Hip hop recently got the canonization treatment as well with Yale University Press’ The Anthology of Rap, which, through the alchemy of academia and the anthology format, turns great lyrics into “lyric poetry.” While most serious intellectual considerations of hip hop are welcome, it’s unfortunate that this one cleaves away the beats and the lyrical delivery, thereby missing at least half the point. What’s Biggie without the basso profundo flow? Lil Wayne without the sizzurp croak? Public Enemy without the Bomb Squad productions?

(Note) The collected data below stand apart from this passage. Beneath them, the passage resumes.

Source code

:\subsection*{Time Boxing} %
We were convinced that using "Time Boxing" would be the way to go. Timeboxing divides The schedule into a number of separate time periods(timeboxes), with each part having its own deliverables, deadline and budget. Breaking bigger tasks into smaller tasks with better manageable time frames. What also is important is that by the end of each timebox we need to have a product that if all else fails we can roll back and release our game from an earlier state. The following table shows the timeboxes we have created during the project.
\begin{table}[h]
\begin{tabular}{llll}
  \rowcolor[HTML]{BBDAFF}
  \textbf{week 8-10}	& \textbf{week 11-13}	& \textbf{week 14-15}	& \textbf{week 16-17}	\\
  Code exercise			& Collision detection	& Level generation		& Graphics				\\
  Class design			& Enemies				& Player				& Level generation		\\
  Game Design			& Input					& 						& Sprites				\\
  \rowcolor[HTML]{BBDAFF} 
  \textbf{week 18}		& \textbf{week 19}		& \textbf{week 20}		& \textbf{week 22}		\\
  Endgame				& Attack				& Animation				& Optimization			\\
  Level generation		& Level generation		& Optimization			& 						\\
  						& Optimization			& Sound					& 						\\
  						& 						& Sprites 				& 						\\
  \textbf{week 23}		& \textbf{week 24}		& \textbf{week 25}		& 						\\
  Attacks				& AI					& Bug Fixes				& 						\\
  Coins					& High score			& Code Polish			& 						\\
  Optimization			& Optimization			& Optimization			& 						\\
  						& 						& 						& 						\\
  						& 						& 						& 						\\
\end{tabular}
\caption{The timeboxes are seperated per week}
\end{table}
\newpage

Take the voice and the music away, and you’re left with Sam Anderson’s willfully (gleefully?) perverse review of the anthology for New York magazine, in which he attempts to evaluate rappers according to how their words read on the page, which is kind of like evaluating restaurants by reading their menus and never eating their food. When Anderson, who at thirty-three is roughly my own age, writes “I have never, to my knowledge, heard a song by 2Pac, Nas, Lil’ Kim, Lil Wayne, KRS-One, DMX, Kanye West, Cam’ron, 50 Cent, or the Wu-Tang Clan,” I thought my head was going to explode. (Really?  You’ve never heard a Kanye West song?  Is that even possible?  I feel like Kanye is transmitting directly into my brain at this point.) Reading Nas’s lyrics “didn’t excite” Anderson “at all,” which he would never think if he’d just listened to Illmatic like everybody else our age. (For a more informed take on the book, check out actual poet — and Tin House Summer Workshop faculty member – Kevin Young’s Bookforum review.)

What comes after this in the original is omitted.